>>>
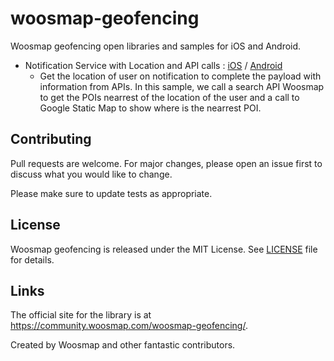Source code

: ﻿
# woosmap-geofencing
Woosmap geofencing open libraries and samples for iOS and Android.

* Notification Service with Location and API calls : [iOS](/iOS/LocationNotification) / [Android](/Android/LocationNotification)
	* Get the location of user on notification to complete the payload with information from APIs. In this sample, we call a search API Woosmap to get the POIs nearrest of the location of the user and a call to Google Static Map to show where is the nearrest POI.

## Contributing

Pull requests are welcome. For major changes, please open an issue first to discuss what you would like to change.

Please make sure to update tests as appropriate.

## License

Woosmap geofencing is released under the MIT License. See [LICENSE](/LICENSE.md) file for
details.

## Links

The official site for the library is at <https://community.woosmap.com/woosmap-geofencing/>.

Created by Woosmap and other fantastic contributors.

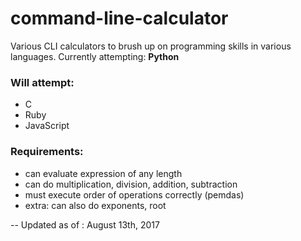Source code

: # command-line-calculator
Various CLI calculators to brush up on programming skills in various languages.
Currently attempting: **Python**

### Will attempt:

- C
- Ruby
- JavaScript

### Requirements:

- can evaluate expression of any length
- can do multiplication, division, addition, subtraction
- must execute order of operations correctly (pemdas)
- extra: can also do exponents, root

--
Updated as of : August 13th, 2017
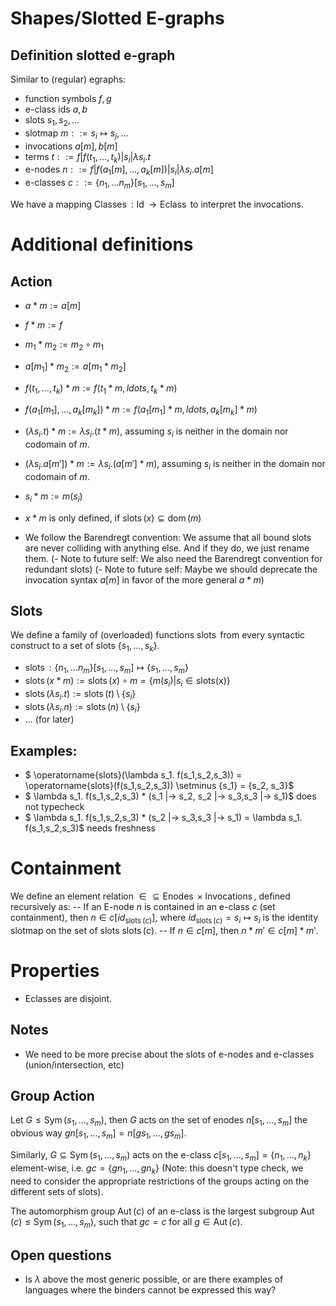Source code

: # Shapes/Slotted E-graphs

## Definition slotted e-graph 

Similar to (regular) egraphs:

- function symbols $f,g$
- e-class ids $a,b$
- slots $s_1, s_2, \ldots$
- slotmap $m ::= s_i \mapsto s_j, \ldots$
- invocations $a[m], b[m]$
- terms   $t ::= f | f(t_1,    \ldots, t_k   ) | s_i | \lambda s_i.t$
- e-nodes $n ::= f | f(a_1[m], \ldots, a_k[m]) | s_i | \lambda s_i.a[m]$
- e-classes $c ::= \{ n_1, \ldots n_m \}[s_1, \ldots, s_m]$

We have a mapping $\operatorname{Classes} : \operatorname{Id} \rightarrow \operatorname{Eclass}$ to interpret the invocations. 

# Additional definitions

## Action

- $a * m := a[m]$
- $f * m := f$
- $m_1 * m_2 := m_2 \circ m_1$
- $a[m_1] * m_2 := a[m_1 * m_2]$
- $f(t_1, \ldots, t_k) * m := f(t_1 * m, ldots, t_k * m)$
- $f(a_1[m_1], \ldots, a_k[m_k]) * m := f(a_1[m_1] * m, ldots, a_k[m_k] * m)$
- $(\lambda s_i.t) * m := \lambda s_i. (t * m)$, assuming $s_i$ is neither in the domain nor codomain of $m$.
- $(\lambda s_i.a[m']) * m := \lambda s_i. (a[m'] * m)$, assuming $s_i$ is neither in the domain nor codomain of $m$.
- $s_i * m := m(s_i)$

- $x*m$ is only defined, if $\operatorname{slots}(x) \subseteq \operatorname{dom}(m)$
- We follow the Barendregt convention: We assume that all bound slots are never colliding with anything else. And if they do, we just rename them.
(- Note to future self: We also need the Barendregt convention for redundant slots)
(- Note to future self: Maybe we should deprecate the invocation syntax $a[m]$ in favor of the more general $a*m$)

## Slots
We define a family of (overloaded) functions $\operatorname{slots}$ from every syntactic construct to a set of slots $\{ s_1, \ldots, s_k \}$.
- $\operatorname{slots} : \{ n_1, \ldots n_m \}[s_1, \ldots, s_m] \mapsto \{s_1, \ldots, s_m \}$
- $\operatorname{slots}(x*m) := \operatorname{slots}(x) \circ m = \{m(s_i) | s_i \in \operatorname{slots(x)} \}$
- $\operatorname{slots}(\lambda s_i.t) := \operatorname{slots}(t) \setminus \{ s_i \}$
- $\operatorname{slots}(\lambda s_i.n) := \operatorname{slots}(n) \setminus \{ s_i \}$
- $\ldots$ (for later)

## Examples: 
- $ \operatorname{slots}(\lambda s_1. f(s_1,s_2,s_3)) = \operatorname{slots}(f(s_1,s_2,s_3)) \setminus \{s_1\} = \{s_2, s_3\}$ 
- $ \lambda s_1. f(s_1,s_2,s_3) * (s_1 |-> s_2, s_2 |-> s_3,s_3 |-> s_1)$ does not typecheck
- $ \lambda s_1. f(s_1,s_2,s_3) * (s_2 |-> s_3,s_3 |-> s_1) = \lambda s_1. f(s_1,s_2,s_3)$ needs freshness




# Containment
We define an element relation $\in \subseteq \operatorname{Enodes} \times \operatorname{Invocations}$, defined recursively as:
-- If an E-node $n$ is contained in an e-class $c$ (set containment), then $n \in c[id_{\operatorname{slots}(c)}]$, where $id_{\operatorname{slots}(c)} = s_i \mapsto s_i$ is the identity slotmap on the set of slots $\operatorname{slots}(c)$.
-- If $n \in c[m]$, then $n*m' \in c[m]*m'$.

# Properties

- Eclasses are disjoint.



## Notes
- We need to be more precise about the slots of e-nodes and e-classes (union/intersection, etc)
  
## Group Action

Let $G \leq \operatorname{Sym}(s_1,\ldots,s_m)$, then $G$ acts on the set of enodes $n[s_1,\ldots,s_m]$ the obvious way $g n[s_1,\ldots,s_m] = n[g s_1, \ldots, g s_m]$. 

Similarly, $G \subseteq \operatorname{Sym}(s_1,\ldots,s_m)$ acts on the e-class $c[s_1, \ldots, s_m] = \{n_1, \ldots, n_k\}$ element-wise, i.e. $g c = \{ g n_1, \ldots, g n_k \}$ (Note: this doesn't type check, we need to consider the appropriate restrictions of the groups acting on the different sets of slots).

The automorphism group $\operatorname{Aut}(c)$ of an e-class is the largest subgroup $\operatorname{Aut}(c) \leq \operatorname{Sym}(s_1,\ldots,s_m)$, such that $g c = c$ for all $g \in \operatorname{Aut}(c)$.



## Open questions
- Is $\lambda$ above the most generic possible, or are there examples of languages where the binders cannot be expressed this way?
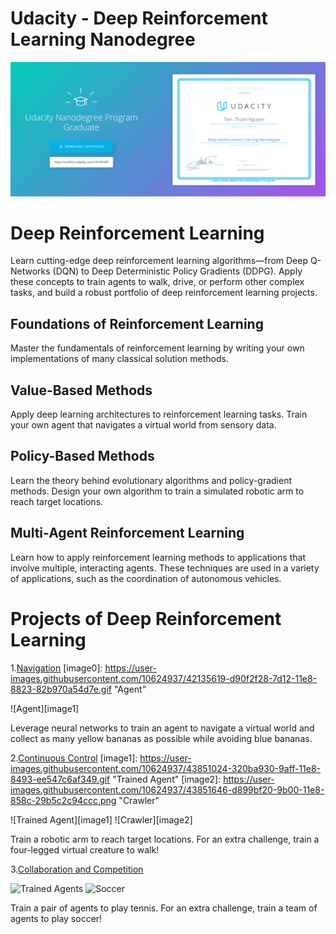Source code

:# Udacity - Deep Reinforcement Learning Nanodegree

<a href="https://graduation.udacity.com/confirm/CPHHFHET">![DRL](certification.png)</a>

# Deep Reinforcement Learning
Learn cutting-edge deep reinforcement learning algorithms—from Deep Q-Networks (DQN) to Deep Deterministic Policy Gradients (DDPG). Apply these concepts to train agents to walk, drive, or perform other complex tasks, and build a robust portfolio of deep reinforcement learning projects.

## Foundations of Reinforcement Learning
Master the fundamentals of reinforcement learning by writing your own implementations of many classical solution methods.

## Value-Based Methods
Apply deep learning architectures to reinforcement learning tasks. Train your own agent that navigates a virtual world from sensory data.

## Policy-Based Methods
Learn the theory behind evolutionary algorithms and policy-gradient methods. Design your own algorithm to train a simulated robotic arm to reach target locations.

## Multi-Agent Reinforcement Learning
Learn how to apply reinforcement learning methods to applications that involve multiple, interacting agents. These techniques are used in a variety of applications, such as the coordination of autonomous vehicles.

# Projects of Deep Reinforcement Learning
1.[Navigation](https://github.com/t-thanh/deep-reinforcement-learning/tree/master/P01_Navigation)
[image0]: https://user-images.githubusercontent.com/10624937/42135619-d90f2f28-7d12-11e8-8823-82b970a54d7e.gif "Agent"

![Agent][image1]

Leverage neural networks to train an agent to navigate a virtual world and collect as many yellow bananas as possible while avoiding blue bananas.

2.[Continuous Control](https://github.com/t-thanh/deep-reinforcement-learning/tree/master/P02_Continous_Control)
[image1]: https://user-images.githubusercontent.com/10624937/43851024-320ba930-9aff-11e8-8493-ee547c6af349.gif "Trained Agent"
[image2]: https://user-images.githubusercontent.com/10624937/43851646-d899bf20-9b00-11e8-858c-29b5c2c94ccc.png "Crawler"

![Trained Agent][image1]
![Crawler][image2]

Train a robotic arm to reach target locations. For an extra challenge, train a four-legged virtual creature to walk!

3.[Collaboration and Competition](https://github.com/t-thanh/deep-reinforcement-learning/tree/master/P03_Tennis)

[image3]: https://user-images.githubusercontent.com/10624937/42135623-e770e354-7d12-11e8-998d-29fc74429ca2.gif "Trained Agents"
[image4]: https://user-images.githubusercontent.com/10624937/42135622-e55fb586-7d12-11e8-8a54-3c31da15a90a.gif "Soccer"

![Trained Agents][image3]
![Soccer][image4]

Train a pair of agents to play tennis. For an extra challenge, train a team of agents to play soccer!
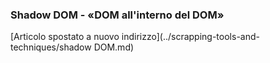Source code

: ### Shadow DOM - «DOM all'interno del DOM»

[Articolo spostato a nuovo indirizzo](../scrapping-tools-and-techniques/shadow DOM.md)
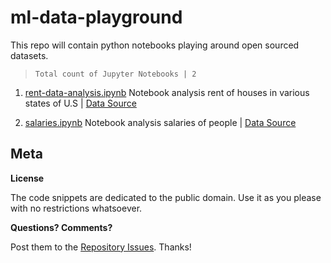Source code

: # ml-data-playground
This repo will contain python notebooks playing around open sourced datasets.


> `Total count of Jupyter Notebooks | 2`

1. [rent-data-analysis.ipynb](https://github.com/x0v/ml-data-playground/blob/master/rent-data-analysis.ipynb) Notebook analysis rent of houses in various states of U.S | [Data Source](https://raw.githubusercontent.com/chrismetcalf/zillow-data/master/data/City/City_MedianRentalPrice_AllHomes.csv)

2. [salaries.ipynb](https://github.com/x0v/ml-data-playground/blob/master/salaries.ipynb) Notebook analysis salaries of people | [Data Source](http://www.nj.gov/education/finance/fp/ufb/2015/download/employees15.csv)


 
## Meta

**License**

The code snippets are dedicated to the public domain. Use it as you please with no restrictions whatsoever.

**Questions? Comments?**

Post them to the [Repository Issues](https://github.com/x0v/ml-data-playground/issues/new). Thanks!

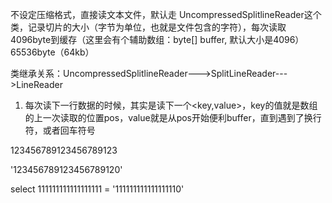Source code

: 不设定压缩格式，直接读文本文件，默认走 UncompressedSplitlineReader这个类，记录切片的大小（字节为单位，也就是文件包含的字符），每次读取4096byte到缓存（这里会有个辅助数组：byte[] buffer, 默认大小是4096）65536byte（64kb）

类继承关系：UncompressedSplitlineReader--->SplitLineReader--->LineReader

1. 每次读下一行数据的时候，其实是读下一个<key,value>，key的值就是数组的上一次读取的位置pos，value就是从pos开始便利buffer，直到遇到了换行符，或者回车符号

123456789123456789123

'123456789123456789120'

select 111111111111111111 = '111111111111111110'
<<<
▶ Task objective: In the listing above, find the line holding "- $f(a_1[m_1], \ldots, a_k[m_k])" and the line holding "- $s_i * m := m(s_i)$", then output those two lines and every line between them exactly.

▶ Task result:
- $f(a_1[m_1], \ldots, a_k[m_k]) * m := f(a_1[m_1] * m, ldots, a_k[m_k] * m)$
- $(\lambda s_i.t) * m := \lambda s_i. (t * m)$, assuming $s_i$ is neither in the domain nor codomain of $m$.
- $(\lambda s_i.a[m']) * m := \lambda s_i. (a[m'] * m)$, assuming $s_i$ is neither in the domain nor codomain of $m$.
- $s_i * m := m(s_i)$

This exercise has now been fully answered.